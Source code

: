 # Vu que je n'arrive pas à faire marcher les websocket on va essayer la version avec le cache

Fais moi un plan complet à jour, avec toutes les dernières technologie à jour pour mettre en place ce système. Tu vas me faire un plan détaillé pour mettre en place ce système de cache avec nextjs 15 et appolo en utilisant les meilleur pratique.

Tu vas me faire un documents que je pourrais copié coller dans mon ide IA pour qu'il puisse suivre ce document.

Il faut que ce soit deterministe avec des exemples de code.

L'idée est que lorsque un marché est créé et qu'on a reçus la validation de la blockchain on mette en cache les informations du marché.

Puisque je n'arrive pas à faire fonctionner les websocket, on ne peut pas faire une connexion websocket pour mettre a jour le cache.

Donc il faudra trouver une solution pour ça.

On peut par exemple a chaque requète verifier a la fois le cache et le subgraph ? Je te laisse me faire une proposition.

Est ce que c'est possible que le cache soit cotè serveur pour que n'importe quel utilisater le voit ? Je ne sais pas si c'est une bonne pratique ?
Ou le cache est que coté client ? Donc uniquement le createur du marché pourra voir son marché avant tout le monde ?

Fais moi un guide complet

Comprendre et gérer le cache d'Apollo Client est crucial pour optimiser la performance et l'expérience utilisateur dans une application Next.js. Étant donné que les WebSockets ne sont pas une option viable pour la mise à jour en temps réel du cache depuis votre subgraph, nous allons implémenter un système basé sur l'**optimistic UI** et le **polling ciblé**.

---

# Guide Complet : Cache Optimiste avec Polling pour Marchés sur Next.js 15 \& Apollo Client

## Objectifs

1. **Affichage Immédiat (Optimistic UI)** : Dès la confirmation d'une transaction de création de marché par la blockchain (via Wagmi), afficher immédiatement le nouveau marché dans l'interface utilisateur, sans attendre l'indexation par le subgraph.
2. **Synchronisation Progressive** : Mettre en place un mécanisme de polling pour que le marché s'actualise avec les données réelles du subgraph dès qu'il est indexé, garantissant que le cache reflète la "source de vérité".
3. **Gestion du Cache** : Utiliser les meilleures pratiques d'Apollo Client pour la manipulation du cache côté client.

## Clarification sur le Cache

**What you should do**
The whole listing should be restated word for word.

**The completed task**
Source code

: # Vu que je n'arrive pas à faire marcher les websocket on va essayer la version avec le cache

Fais moi un plan complet à jour, avec toutes les dernières technologie à jour pour mettre en place ce système. Tu vas me faire un plan détaillé pour mettre en place ce système de cache avec nextjs 15 et appolo en utilisant les meilleur pratique.

Tu vas me faire un documents que je pourrais copié coller dans mon ide IA pour qu'il puisse suivre ce document.

Il faut que ce soit deterministe avec des exemples de code.

L'idée est que lorsque un marché est créé et qu'on a reçus la validation de la blockchain on mette en cache les informations du marché.

Puisque je n'arrive pas à faire fonctionner les websocket, on ne peut pas faire une connexion websocket pour mettre a jour le cache.

Donc il faudra trouver une solution pour ça.

On peut par exemple a chaque requète verifier a la fois le cache et le subgraph ? Je te laisse me faire une proposition.

Est ce que c'est possible que le cache soit cotè serveur pour que n'importe quel utilisater le voit ? Je ne sais pas si c'est une bonne pratique ?
Ou le cache est que coté client ? Donc uniquement le createur du marché pourra voir son marché avant tout le monde ?

Fais moi un guide complet

Comprendre et gérer le cache d'Apollo Client est crucial pour optimiser la performance et l'expérience utilisateur dans une application Next.js. Étant donné que les WebSockets ne sont pas une option viable pour la mise à jour en temps réel du cache depuis votre subgraph, nous allons implémenter un système basé sur l'**optimistic UI** et le **polling ciblé**.

---

# Guide Complet : Cache Optimiste avec Polling pour Marchés sur Next.js 15 \& Apollo Client

## Objectifs

1. **Affichage Immédiat (Optimistic UI)** : Dès la confirmation d'une transaction de création de marché par la blockchain (via Wagmi), afficher immédiatement le nouveau marché dans l'interface utilisateur, sans attendre l'indexation par le subgraph.
2. **Synchronisation Progressive** : Mettre en place un mécanisme de polling pour que le marché s'actualise avec les données réelles du subgraph dès qu'il est indexé, garantissant que le cache reflète la "source de vérité".
3. **Gestion du Cache** : Utiliser les meilleures pratiques d'Apollo Client pour la manipulation du cache côté client.

## Clarification sur le Cache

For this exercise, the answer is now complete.